→ Prompt
Check every line of the data below for "texttt". Copy each one that has it.

* * *

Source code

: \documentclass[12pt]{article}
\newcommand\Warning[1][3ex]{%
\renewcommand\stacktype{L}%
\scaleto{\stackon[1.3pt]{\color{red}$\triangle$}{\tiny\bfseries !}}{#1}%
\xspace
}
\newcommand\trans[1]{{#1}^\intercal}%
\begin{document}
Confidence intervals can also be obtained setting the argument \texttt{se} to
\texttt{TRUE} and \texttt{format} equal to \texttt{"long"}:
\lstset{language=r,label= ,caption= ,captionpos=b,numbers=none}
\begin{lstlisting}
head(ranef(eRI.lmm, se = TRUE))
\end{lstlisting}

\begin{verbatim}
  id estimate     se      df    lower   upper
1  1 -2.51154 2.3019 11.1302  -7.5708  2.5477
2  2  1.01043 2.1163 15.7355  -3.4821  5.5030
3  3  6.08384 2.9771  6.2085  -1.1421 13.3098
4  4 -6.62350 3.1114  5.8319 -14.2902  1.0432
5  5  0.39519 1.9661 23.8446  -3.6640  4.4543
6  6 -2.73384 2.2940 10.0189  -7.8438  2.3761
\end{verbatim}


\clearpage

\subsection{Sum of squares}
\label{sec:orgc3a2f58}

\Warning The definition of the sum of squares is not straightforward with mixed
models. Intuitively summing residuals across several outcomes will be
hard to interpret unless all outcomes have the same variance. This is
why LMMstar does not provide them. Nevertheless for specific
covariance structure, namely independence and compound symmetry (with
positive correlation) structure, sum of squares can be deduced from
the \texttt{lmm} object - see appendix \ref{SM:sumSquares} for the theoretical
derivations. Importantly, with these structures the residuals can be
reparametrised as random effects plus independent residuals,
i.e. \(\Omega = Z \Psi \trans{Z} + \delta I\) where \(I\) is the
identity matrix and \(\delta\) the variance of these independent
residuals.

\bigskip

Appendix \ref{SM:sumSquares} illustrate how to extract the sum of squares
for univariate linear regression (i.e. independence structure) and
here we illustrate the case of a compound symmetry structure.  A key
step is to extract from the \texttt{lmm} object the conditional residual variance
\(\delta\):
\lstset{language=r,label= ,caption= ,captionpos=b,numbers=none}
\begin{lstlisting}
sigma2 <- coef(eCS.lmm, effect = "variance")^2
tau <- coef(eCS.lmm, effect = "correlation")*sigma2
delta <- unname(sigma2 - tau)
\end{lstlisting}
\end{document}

* * *

→ Answer box
Confidence intervals can also be obtained setting the argument \texttt{se} to
\texttt{TRUE} and \texttt{format} equal to \texttt{"long"}:
the \texttt{lmm} object - see appendix \ref{SM:sumSquares} for the theoretical
step is to extract from the \texttt{lmm} object the conditional residual variance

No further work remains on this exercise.